Foto: ap /herbert knosowski

Tübingen - Patienten mit chronisch idiopathischem Schwindel zeigen definitionsgemäß keine Anzeichen einer vestibulären Störung oder anderer organischer Ursachen. Psychosomatische Auslöser führen somit in den meisten Fällen die Rangliste möglicher Ursachen an.

Das "prominenteste" Konzept psychogener Schwindelformen ist der phobische Schwankschwindel. Neben psychischen Auslösern wird bei ihm auch eine fehlerhafte sensorische Wahrnehmung von Eigenbewegung als mögliche Ursache diskutiert. Tübinger Hirnforscher überprüften diese Annahme erstmals in einer Studie, konnten die Hypothese jedoch nicht bestätigen.

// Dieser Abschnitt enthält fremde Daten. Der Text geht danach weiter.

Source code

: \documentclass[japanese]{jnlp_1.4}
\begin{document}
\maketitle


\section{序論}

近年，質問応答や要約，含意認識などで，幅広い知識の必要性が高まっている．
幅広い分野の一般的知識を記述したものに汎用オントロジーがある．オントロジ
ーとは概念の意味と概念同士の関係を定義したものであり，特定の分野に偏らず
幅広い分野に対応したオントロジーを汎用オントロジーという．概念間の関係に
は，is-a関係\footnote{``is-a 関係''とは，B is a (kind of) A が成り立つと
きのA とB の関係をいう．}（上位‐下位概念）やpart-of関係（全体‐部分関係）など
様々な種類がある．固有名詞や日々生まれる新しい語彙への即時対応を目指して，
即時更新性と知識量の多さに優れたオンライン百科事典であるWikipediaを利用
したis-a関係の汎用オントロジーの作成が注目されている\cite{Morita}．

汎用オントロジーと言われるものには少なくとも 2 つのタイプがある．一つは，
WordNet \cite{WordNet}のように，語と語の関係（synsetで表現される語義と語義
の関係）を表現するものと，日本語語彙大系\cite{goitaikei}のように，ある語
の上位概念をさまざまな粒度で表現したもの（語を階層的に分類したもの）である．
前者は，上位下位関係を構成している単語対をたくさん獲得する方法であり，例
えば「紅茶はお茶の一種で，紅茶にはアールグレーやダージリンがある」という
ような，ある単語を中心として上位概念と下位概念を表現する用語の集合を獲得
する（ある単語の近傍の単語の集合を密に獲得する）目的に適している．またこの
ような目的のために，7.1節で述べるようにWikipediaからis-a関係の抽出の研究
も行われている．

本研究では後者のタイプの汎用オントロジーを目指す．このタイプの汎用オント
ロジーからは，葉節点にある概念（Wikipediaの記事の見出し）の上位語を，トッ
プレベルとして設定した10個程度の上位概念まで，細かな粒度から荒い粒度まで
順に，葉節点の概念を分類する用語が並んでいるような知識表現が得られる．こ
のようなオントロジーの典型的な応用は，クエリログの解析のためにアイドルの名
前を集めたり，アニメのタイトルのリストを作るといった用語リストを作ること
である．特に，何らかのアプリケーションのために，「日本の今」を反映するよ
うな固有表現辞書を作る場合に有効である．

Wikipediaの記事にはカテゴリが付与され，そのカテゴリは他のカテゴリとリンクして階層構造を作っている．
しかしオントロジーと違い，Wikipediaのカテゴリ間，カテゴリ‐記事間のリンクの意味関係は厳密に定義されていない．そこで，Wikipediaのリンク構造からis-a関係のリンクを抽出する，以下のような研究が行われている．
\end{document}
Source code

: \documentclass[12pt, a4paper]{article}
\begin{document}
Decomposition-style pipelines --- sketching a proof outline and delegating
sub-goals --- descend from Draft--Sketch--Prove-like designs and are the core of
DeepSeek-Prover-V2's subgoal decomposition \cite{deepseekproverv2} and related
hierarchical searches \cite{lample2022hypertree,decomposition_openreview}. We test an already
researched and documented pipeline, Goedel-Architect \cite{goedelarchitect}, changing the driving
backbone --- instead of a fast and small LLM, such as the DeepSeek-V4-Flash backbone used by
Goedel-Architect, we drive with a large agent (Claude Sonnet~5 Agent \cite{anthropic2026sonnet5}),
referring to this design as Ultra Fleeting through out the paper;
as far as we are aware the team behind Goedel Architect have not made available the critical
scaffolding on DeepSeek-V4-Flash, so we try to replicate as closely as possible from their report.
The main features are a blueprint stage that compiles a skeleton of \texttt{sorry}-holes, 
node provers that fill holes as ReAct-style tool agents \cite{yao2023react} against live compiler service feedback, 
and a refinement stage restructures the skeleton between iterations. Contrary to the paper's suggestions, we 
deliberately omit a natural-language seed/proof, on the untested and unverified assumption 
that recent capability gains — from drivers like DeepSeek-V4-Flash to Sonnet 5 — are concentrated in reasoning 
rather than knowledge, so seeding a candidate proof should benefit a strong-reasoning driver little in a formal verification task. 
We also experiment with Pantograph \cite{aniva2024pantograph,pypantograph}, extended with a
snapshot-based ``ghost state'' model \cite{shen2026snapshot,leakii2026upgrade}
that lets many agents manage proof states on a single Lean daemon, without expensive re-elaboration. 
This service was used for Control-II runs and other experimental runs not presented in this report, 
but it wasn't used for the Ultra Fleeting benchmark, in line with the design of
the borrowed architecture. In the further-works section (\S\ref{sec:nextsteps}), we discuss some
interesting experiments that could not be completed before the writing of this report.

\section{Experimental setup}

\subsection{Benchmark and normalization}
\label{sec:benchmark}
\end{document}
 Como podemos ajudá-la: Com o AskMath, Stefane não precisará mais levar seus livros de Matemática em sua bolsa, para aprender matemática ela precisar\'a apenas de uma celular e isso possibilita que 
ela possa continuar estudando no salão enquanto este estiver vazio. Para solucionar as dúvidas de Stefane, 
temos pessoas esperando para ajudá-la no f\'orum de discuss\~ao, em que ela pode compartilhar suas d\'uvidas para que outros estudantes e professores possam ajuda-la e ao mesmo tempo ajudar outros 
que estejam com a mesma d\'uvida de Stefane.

Andauernde Bewegungsillusionen

Chronisch idiopathischer Schwindel wird häufig unter dem Begriff des phobischen Schwankschwindels beschrieben. Er ist durch einen Schwindel und das Gefühl einer Gleichgewichtsstörung charakterisiert. Typische vestibuläre Symptome wie eine eindeutig beschreibbare Drehbewegungsillusion der Umgebung oder eine objektivierbare Stand- und Gangstörung fehlen ebenso wie pathologische Befunde in der vestibulären Funktionsdiagnostik.

Der Schwindel verstärkt sich häufig bei Kopf- und Körperbewegungen und kann dabei von kurz andauernden Bewegungsillusionen begleitet sein. Dies hat vor dem Hintergrund einer multisensorischen Entstehung von Schwindel zu folgendem Erklärungsversuch geführt: Schwindelsensationen bei diesen Patienten können auf Störungen der Abstimmung zwischen erwarteten und tatsächlich eingehenden sensorischen Informationen beruhen. 

Kein Zusammenhang

Jede Bewegung seiner selbst, wie zum Beispiel das Umherschauen im Raum, führt zu selbst hervorgerufenen Veränderungen der sensorischen Eingänge. Werden diese Veränderungen vom Gehirn nicht richtig vorhergesagt, würden veränderte sensorische Eingänge als von außen hervorgerufen fehlinterpretiert. Damit könnten sie folglich zu Schwindel Anlass geben. "Mit unserer Studie konnten wir nun zeigen, dass es eben doch keinen Zusammenhang zwischen dem individuellen Schweregrad des Schwindels und einer Störung der Vorhersage von Eigenbewegung gibt, zumindest in Bezug auf langsame Augenbewegungen", sagt Neurologe Jörn Pomper am Universitätsklinikums Tübingen.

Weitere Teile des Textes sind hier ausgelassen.